→ **What this task involves**:
Copy the data exactly, pictures aside.

Segment Start: Supplied data

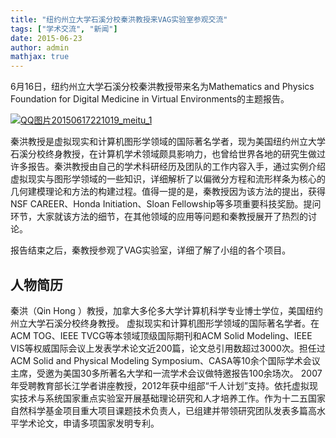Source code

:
```yaml
---
title: "纽约州立大学石溪分校秦洪教授来VAG实验室参观交流"
tags: ["学术交流", "新闻"]
date: 2015-06-23
author: admin        
mathjax: true
---
```


6月16日，纽约州立大学石溪分校秦洪教授带来名为Mathematics and Physics Foundation for Digital Medicine in Virtual Environments的主题报告。

[![QQ图片20150617221019_meitu_1](http://www.cad.zju.edu.cn/home/vagblog/wp-content/uploads/2015/06/QQ%E5%9B%BE%E7%89%8720150617221019_meitu_1.jpg)](http://www.cad.zju.edu.cn/home/vagblog/wp-content/uploads/2015/06/QQ图片20150617221019_meitu_1.jpg)

秦洪教授是虚拟现实和计算机图形学领域的国际著名学者，现为美国纽约州立大学石溪分校终身教授，在计算机学术领域颇具影响力，也曾给世界各地的研究生做过许多报告。秦洪教授由自己的学术科研经历及团队的工作内容入手，通过实例介绍虚拟现实与图形学领域的一些知识，详细解析了以偏微分方程和流形样条为核心的几何建模理论和方法的构建过程。值得一提的是，秦教授因为该方法的提出，获得NSF CAREER、Honda Initiation、Sloan Fellowship等多项重要科技奖励。提问环节，大家就该方法的细节，在其他领域的应用等问题和秦教授展开了热烈的讨论。

报告结束之后，秦教授参观了VAG实验室，详细了解了小组的各个项目。

## 人物简历

秦洪（Qin Hong ）教授，加拿大多伦多大学计算机科学专业博士学位，美国纽约州立大学石溪分校终身教授。
虚拟现实和计算机图形学领域的国际著名学者。在ACM TOG、IEEE TVCG等本领域顶级国际期刊和ACM Solid Modeling、IEEE VIS等权威国际会议上发表学术论文近200篇，论文总引用数超过3000次。担任过ACM Solid and Physical Modeling Symposium、CASA等10余个国际学术会议主席，受邀为美国30多所著名大学和一流学术会议做特邀报告100余场次。
2007年受聘教育部长江学者讲座教授，2012年获中组部“千人计划”支持。依托虚拟现实技术与系统国家重点实验室开展基础理论研究和人才培养工作。作为十二五国家自然科学基金项目重大项目课题技术负责人，已组建并带领研究团队发表多篇高水平学术论文，申请多项国家发明专利。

Segment End: Supplied data

→ **Result for this task**:
Source code

:
```yaml
---
title: "纽约州立大学石溪分校秦洪教授来VAG实验室参观交流"
tags: ["学术交流", "新闻"]
date: 2015-06-23
author: admin        
mathjax: true
---
```


6月16日，纽约州立大学石溪分校秦洪教授带来名为Mathematics and Physics Foundation for Digital Medicine in Virtual Environments的主题报告。

[![QQ图片20150617221019_meitu_1](http://www.cad.zju.edu.cn/home/vagblog/wp-content/uploads/2015/06/QQ%E5%9B%BE%E7%89%8720150617221019_meitu_1.jpg)](http://www.cad.zju.edu.cn/home/vagblog/wp-content/uploads/2015/06/QQ图片20150617221019_meitu_1.jpg)

秦洪教授是虚拟现实和计算机图形学领域的国际著名学者，现为美国纽约州立大学石溪分校终身教授，在计算机学术领域颇具影响力，也曾给世界各地的研究生做过许多报告。秦洪教授由自己的学术科研经历及团队的工作内容入手，通过实例介绍虚拟现实与图形学领域的一些知识，详细解析了以偏微分方程和流形样条为核心的几何建模理论和方法的构建过程。值得一提的是，秦教授因为该方法的提出，获得NSF CAREER、Honda Initiation、Sloan Fellowship等多项重要科技奖励。提问环节，大家就该方法的细节，在其他领域的应用等问题和秦教授展开了热烈的讨论。

报告结束之后，秦教授参观了VAG实验室，详细了解了小组的各个项目。

## 人物简历

秦洪（Qin Hong ）教授，加拿大多伦多大学计算机科学专业博士学位，美国纽约州立大学石溪分校终身教授。
虚拟现实和计算机图形学领域的国际著名学者。在ACM TOG、IEEE TVCG等本领域顶级国际期刊和ACM Solid Modeling、IEEE VIS等权威国际会议上发表学术论文近200篇，论文总引用数超过3000次。担任过ACM Solid and Physical Modeling Symposium、CASA等10余个国际学术会议主席，受邀为美国30多所著名大学和一流学术会议做特邀报告100余场次。
2007年受聘教育部长江学者讲座教授，2012年获中组部“千人计划”支持。依托虚拟现实技术与系统国家重点实验室开展基础理论研究和人才培养工作。作为十二五国家自然科学基金项目重大项目课题技术负责人，已组建并带领研究团队发表多篇高水平学术论文，申请多项国家发明专利。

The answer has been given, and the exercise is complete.